Utility scale PV applications, which are 1 MW or greater, have also expanded significantly and currently account for 5,564 MW. In 2013 utility scale solar exceeded the capacity of net metered applications. Utility scale PV applications generally provide wholesale electric power (although there are exceptions in the 1-3 MW range where some utility scale applications are net metered). The growth in utility scale PV applications is driven by many of the same factors behind net metered applications. Sunny states like California (2,702 MW, 49% of the total utility scale PV) and Arizona (960 MW, 17%) enjoy favorable siting conditions. However, North Carolina accounts for 340 MW or 6% of the total utility level solar capacity, and is the third leading state in this sector largely due to state incentives. While North Carolina has a modest net metered solar capacity, just 11.6 MW or 0.2% of the total net metered capacity, its large utility scale PV total indicates a diverse approach among state strategies to increase the level of renewable participation.

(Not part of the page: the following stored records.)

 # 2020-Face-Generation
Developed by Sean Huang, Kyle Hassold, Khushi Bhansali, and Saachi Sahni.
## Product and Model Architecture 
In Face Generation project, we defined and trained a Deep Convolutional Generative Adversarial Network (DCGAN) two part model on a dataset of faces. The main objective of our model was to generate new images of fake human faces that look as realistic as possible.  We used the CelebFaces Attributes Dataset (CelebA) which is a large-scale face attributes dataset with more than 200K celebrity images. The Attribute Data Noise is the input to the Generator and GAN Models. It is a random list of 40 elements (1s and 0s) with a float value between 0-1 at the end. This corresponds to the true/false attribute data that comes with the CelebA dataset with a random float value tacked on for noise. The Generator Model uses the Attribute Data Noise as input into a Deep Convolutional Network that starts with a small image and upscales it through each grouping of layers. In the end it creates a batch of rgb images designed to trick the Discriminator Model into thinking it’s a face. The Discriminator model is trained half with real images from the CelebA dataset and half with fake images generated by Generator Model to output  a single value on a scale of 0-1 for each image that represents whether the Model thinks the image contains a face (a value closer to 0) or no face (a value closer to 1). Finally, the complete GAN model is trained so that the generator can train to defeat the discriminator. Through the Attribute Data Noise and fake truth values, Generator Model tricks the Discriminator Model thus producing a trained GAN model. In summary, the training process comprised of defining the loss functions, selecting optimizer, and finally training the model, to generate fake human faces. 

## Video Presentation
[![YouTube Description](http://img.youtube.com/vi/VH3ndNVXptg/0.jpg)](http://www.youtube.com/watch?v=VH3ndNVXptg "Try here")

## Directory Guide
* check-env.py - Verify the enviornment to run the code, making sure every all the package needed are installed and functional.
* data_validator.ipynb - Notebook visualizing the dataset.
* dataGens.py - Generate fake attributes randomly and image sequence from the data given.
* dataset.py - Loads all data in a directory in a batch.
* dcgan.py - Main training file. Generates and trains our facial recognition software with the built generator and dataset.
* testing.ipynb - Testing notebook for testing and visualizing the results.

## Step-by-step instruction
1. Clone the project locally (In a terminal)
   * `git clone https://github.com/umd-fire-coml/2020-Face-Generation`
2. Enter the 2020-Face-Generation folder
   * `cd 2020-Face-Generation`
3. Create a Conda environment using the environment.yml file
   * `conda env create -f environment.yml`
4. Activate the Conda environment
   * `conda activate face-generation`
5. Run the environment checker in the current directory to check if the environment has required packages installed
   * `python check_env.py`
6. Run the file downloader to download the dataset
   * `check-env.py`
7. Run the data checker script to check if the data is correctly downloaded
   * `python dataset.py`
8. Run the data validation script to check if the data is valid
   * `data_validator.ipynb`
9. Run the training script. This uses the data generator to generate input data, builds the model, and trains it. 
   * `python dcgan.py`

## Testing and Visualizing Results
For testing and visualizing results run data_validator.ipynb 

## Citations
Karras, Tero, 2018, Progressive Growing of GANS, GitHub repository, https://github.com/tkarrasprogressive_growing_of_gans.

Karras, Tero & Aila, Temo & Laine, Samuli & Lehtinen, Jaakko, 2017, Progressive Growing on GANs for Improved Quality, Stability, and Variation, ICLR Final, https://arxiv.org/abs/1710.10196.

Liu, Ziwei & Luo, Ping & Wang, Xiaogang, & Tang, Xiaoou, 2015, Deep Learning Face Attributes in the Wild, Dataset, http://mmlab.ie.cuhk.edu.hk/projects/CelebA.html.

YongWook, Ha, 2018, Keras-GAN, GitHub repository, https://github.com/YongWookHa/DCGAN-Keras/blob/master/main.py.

The third principal contributor to the large increase in solar capacity comes from thermal applications. These are distinct from PV applications in that solar energy is used to generate heat in a working fluid which is then converted to mechanical energy in a turbine then to electrical energy in a generator. Historically, the thermal solar application sector consisted primarily of a set of facilities near San Bernadino, California, SEGS I through SEGS IX, which account for 400 MW of capacity. The thermal solar sector expanded significantly in 2013 when three large plants, Solano, Genesis and Ivanpah, went on line adding a total of 650 MW of capacity. Solano is a particularly distinctive application in this sector due to its storage capability that extends the daily operating period and cushions sudden drops in output due to interruptions from passing clouds.

Each of the three sectors that have contributed to the significant overall solar gains also has strong near term growth prospects. Currently, there are 6,459 MW of proposed utility scale PV and 1,841 MW of proposed thermal solar. Many of the same factors driving utility-level solar are expected to push net metered capacity as well.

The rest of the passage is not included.